Em outubro do mesmo ano, a AT&T, um dos grandes nomes do setor norte-americano das telecomunicações, demitiu um colaborador por acesso indevido às contas de 1,6 mil clientes. Ainda neste mês, a Dropbox, plataforma de armazenamento online, revelou ter sido atacada e que os ficheiros de sete milhões de utilizadores haviam sido furtados, bem os dados de início de sessão.

“Talvez por casos como este é que cada vez mais pessoas admitem que não importa o quanto se esforcem as empresas na protecção dos seus servidores – não podem lutar contra a falta de cuidado e desconhecimento dos utilizadores. Continuarão a acontecer mais fugas enquanto combinações como ‘123456’ continuarem a ser usadas como as passwords mais utilizadas”, sentenciou a Kaspersky em comunicado.

Embora, de acordo com a consultora especializada em cibersegurança, o comércio de dados furtados esteja a ganhar força, os preços para aquisição destes “bens” é ainda relativamente baixo. A Kaspersky aponta como exemplo o incidente que envolveu o serviço de estacionamento Park ‘N Fly. Os dados roubados foram posteriormente vendidos entre os seis e os nove dólares. Por outro lado, os do Barclays foram comercializados sob preços até 76 dólares por cada ficheiro.

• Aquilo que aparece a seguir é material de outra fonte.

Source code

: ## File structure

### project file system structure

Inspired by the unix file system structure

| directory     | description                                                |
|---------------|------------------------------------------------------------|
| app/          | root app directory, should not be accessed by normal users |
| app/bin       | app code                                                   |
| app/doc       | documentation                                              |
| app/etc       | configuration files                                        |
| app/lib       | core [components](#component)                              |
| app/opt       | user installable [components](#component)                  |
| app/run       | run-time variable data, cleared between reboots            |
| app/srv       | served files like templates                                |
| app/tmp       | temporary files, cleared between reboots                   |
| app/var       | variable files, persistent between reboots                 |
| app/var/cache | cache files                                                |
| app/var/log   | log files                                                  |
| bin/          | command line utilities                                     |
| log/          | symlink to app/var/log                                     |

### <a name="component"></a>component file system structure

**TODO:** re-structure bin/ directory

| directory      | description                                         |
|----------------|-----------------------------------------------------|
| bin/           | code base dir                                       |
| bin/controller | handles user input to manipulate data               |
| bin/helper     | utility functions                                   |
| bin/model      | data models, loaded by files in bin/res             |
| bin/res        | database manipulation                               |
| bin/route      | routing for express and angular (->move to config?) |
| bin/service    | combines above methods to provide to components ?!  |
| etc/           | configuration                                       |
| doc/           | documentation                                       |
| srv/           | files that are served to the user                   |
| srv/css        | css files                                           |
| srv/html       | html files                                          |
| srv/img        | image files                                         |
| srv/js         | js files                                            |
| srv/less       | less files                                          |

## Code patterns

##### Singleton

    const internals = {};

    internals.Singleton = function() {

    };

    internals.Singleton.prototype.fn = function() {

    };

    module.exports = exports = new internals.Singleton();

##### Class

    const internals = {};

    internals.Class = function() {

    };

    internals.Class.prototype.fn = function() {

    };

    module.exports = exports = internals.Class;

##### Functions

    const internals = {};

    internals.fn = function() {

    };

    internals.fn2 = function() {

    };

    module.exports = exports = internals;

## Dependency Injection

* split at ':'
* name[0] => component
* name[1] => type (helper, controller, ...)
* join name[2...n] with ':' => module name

No rescaldo do ataque, o Barclays oferecia 770 dólares como indeminização a cada um dos clientes afetados. Contudo, muitos consideraram esta quantia inadequadamente reduzida, pelo que, em determinadas situações, as compensações chegavam aos 1,520 mil dólares.

Os danos causados pelos ataques não se restringem às informações roubadas nem aos utilizadores lesados. A Home Depot, por exemplo, desembolsou aproximadamente 43 milhões de dólares apenas num trimestre em investigações, serviços de proteção para os clientes e no reforço do serviço de atendimento ao cliente.

“Qualquer política de segurança empresarial é apenas tão forte quanto o nível de conhecimento que dos profissionais de segurança TI. Criar uma ‘cultura interna de segurança’, com ênfase num comportamento sensato online, e reforçada por uma formação regular, é um investimento essencial para as empresas que lidam informação financeira sensível”, rematou a Kaspersky.